General Reynolds directed both brigades into position and placed guns from the Maine battery of Capt. James A. Hall where Calef's had stood earlier. While the general rode his horse along the east end of Herbst Woods, shouting "Forward men! Forward for God's sake, and drive those fellows out of the woods," he fell from his horse, killed instantly by a bullet striking him behind the ear. (Some historians believe Reynolds was felled by a sharpshooter, but it is more likely that he was killed by random shot in a volley of rifle fire directed at the 2nd Wisconsin.) Maj. Gen. Abner Doubleday assumed command of the I Corps.
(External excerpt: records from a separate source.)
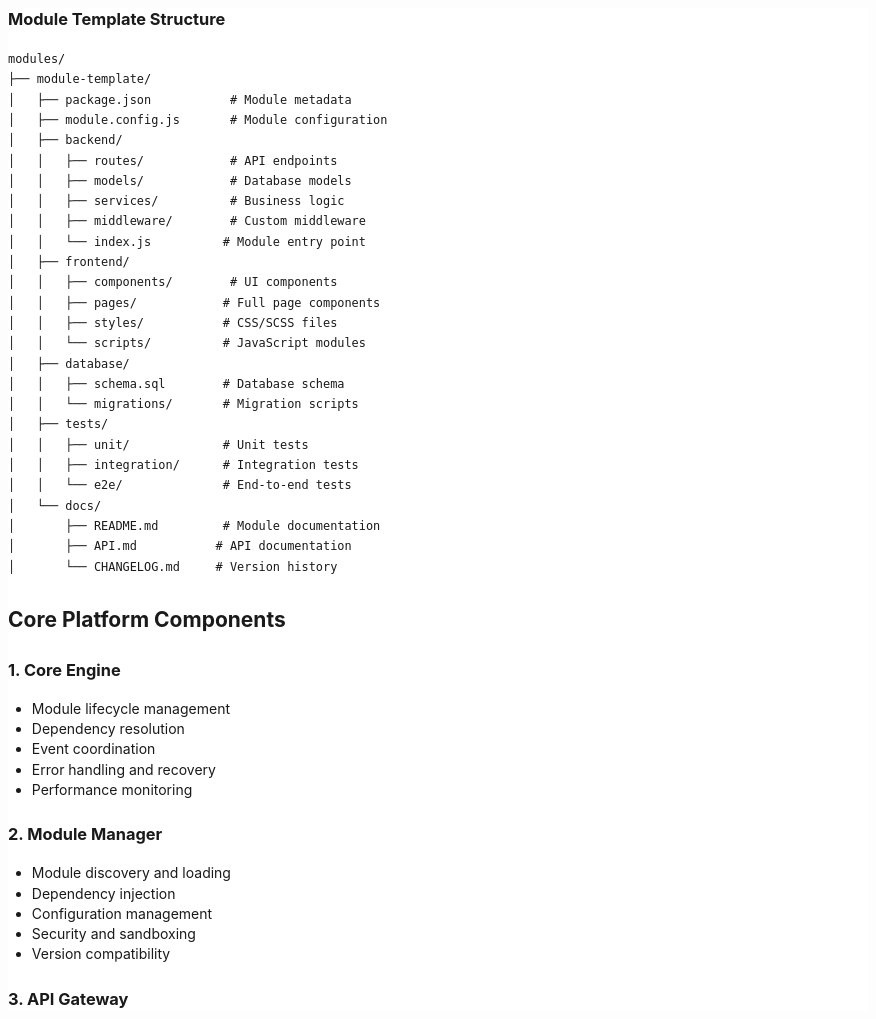 ### Module Template Structure

```
modules/
├── module-template/
│   ├── package.json           # Module metadata
│   ├── module.config.js       # Module configuration
│   ├── backend/
│   │   ├── routes/            # API endpoints
│   │   ├── models/            # Database models
│   │   ├── services/          # Business logic
│   │   ├── middleware/        # Custom middleware
│   │   └── index.js          # Module entry point
│   ├── frontend/
│   │   ├── components/        # UI components
│   │   ├── pages/            # Full page components
│   │   ├── styles/           # CSS/SCSS files
│   │   └── scripts/          # JavaScript modules
│   ├── database/
│   │   ├── schema.sql        # Database schema
│   │   └── migrations/       # Migration scripts
│   ├── tests/
│   │   ├── unit/             # Unit tests
│   │   ├── integration/      # Integration tests
│   │   └── e2e/              # End-to-end tests
│   └── docs/
│       ├── README.md         # Module documentation
│       ├── API.md           # API documentation
│       └── CHANGELOG.md     # Version history
```

## Core Platform Components

### 1. Core Engine

- Module lifecycle management
- Dependency resolution
- Event coordination
- Error handling and recovery
- Performance monitoring

### 2. Module Manager

- Module discovery and loading
- Dependency injection
- Configuration management
- Security and sandboxing
- Version compatibility

### 3. API Gateway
On the right of the Union line, three regiments of Cutler's brigade were fired on by Davis's brigade before they could get into position on the ridge. Davis's line overlapped the right of Cutler's, making the Union position untenable, and Wadsworth ordered Cutler's regiments back to Seminary Ridge. The commander of the 147th New York, Lt. Col. Francis C. Miller, was shot before he could inform his troops of the withdrawal, and they remained to fight under heavy pressure until a second order came. In under 30 minutes, 45% of Gen. Cutler's 1,007 men became casualties, with the 147th losing 207 of its 380 officers and men. Some of Davis's victorious men turned toward the Union positions south of the railroad bed while others drove east toward Seminary Ridge. This defocused the Confederate effort north of the pike.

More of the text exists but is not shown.